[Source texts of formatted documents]
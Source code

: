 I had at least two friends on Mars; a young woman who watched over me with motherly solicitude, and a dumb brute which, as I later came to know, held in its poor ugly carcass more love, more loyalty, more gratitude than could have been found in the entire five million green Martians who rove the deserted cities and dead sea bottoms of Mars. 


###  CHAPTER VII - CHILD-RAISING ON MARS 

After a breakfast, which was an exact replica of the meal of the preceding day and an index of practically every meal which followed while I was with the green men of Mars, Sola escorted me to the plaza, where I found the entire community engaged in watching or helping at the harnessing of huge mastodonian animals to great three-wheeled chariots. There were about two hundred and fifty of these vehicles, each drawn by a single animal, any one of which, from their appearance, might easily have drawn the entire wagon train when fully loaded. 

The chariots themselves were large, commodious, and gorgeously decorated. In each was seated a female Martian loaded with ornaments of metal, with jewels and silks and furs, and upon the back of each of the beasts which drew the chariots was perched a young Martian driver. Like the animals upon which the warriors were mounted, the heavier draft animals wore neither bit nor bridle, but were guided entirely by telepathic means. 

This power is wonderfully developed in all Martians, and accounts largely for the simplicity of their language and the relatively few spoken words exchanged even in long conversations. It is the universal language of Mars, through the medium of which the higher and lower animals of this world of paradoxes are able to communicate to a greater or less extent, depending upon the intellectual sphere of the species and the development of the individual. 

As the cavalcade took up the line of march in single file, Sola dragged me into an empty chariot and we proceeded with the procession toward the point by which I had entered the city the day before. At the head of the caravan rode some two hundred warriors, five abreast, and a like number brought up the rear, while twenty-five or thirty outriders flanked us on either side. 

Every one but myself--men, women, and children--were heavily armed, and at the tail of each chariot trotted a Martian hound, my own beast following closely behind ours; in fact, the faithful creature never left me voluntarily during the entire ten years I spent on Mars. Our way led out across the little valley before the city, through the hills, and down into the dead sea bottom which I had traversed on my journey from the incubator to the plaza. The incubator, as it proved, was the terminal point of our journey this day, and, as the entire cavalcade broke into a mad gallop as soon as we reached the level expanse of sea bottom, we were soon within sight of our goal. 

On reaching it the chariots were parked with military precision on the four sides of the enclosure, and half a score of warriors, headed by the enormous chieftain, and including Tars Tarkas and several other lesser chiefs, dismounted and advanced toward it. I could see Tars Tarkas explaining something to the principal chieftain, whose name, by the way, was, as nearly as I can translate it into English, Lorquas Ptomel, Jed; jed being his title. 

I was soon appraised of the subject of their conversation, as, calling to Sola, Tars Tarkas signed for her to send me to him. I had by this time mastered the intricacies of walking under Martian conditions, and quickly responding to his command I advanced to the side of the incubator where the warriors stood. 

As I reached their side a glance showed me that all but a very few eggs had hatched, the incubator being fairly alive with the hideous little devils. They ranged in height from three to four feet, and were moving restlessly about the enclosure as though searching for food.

→ What the task asks: Output the records exactly, including every line.

→ Output for this exercise:
Source code

: I had at least two friends on Mars; a young woman who watched over me with motherly solicitude, and a dumb brute which, as I later came to know, held in its poor ugly carcass more love, more loyalty, more gratitude than could have been found in the entire five million green Martians who rove the deserted cities and dead sea bottoms of Mars. 


###  CHAPTER VII - CHILD-RAISING ON MARS 

After a breakfast, which was an exact replica of the meal of the preceding day and an index of practically every meal which followed while I was with the green men of Mars, Sola escorted me to the plaza, where I found the entire community engaged in watching or helping at the harnessing of huge mastodonian animals to great three-wheeled chariots. There were about two hundred and fifty of these vehicles, each drawn by a single animal, any one of which, from their appearance, might easily have drawn the entire wagon train when fully loaded. 

The chariots themselves were large, commodious, and gorgeously decorated. In each was seated a female Martian loaded with ornaments of metal, with jewels and silks and furs, and upon the back of each of the beasts which drew the chariots was perched a young Martian driver. Like the animals upon which the warriors were mounted, the heavier draft animals wore neither bit nor bridle, but were guided entirely by telepathic means. 

This power is wonderfully developed in all Martians, and accounts largely for the simplicity of their language and the relatively few spoken words exchanged even in long conversations. It is the universal language of Mars, through the medium of which the higher and lower animals of this world of paradoxes are able to communicate to a greater or less extent, depending upon the intellectual sphere of the species and the development of the individual. 

As the cavalcade took up the line of march in single file, Sola dragged me into an empty chariot and we proceeded with the procession toward the point by which I had entered the city the day before. At the head of the caravan rode some two hundred warriors, five abreast, and a like number brought up the rear, while twenty-five or thirty outriders flanked us on either side. 

Every one but myself--men, women, and children--were heavily armed, and at the tail of each chariot trotted a Martian hound, my own beast following closely behind ours; in fact, the faithful creature never left me voluntarily during the entire ten years I spent on Mars. Our way led out across the little valley before the city, through the hills, and down into the dead sea bottom which I had traversed on my journey from the incubator to the plaza. The incubator, as it proved, was the terminal point of our journey this day, and, as the entire cavalcade broke into a mad gallop as soon as we reached the level expanse of sea bottom, we were soon within sight of our goal. 

On reaching it the chariots were parked with military precision on the four sides of the enclosure, and half a score of warriors, headed by the enormous chieftain, and including Tars Tarkas and several other lesser chiefs, dismounted and advanced toward it. I could see Tars Tarkas explaining something to the principal chieftain, whose name, by the way, was, as nearly as I can translate it into English, Lorquas Ptomel, Jed; jed being his title. 

I was soon appraised of the subject of their conversation, as, calling to Sola, Tars Tarkas signed for her to send me to him. I had by this time mastered the intricacies of walking under Martian conditions, and quickly responding to his command I advanced to the side of the incubator where the warriors stood. 

As I reached their side a glance showed me that all but a very few eggs had hatched, the incubator being fairly alive with the hideous little devils. They ranged in height from three to four feet, and were moving restlessly about the enclosure as though searching for food.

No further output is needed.